Il n’y a jamais de bon moment pour mettre un but contre son camp. Encore moins lorsque c’est le capitaine qui déjoue et prend son équipe à revers. Moins encore lorsque le pays s’enfonce dans une crise de long terme liée au conflit au Moyen-Orient. Depuis des semaines, les ministres postés à Bercy, Roland Lescure, Maud Bregeon et David Amiel, tentent par tous les moyens de battre en brèche l’idée, émise par le Rassemblement national, que l’État se goinfrerait sur le dos des automobilistes grâce à l’augmentation des prix de l’essence ; plus précisément, de la TVA à 20 % sur les produits énergétiques. Piliers de la défense, ils ne s’attendaient à voir mercredi 1er avril, au petit matin, que Matignon avait dans la nuit fait fuiter à l’AFP une lettre qui leur était destinée et qui allait gâcher leur journée. Dans cette missive, Sébastien Lecornu demande à David Amiel, ministre des Comptes publics, de travailler à “une affectation des éventuels surplus de recettes fiscales liés à la hausse du prix des carburants pour financer les mesures prioritaires du plan d’électrification”.
“Éventuels surplus de recettes fiscales”, le ballon a franchi la ligne. Il n’en fallait pas tant pour voir Marine Le Pen se délecter de la formule ambiguë du Premier ministre : “Quand on a dit qu’il ne fallait pas que l’Etat profite de la crise, le Premier ministre et l’ensemble des ministres nous ont expliqué qu’il n’y avait pas de recettes fiscales supplémentaires. C’était déjà un mensonge”, a-t-elle déclaré en visite au salon Global Industrie à Villepinte. La leader du RN n’est pas la seule à avoir profité de l’occasion : le patron des députés LR, Laurent Wauquiez, a mesuré le gain empoché par l’État “entre 2 et 3 milliards d’euros” depuis le début de cette crise mondiale. Une sortie très imprécise, pour ne pas dire farfelue, qui n’a pas manqué d’irriter fortement plusieurs ministres rassemblées lors d’une réunion gouvernementale, mercredi, autour de Sébastien Lecornu. À qui la faute ?

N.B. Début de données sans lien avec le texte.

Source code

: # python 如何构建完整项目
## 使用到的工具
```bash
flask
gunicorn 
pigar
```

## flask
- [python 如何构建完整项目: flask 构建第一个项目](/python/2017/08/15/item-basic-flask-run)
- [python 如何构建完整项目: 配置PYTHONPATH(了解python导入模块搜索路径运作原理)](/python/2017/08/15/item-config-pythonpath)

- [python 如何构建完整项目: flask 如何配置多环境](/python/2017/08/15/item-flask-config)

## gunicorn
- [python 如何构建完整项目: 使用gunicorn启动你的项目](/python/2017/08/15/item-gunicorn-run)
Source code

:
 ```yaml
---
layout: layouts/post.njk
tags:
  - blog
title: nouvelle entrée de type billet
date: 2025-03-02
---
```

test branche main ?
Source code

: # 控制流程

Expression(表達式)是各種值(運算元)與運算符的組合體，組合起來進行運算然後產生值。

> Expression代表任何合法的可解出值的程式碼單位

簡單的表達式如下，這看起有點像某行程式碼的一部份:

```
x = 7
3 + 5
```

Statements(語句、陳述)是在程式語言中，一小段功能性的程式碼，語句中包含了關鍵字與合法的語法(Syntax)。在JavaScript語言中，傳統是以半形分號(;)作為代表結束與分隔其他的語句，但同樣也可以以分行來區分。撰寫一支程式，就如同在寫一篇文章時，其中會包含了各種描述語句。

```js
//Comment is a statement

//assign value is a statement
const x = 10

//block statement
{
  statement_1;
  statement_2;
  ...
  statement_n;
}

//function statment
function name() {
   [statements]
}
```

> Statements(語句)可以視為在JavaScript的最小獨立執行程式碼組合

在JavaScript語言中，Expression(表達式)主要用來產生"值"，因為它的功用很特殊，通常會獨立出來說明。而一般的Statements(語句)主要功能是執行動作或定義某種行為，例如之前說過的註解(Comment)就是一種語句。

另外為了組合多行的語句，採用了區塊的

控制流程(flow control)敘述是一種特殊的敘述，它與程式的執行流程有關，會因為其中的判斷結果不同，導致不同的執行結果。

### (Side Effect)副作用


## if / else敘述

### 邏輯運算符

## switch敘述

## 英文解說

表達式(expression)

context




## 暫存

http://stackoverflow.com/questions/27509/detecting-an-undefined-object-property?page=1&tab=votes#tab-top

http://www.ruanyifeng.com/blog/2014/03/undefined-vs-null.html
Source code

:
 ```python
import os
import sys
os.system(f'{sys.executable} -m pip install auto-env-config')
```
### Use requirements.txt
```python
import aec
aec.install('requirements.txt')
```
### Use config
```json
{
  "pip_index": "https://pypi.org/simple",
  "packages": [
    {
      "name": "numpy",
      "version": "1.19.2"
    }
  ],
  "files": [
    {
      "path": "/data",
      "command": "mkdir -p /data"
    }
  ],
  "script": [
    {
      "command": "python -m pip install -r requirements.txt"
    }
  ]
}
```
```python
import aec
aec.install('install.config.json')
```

Queues monstres aux stations d’essence, sondages inquiétants, cabinets ministériels sursollicités par leurs différents écosystèmes respectifs… Le gouvernement ne peut qu’être conscient du moment inflammable que traverse le pays. “Un excès de fièvre dans une permacrise”, entend-on dans la bouche d’un ministre posté à Bercy. Le spectre des gilets jaunes plane toujours au-dessus du pouvoir même si la situation actuelle ne semble pas comparable : par “chance”, osons, les récriminations les plus tonitruantes proviennent non pas d’une masse gazeuse sur le terrain mais bien, pour l’heure, de corps intermédiaires. Par la voix de son président Arnaud Rousseau, la FNSEA – réunis en Congrès, ceci explique peut-être aussi cela… – s’est ainsi démarquée en menaçant le gouvernement de nouvelles mobilisations s’il ne convient pas d’une aide de 30 centimes par litre.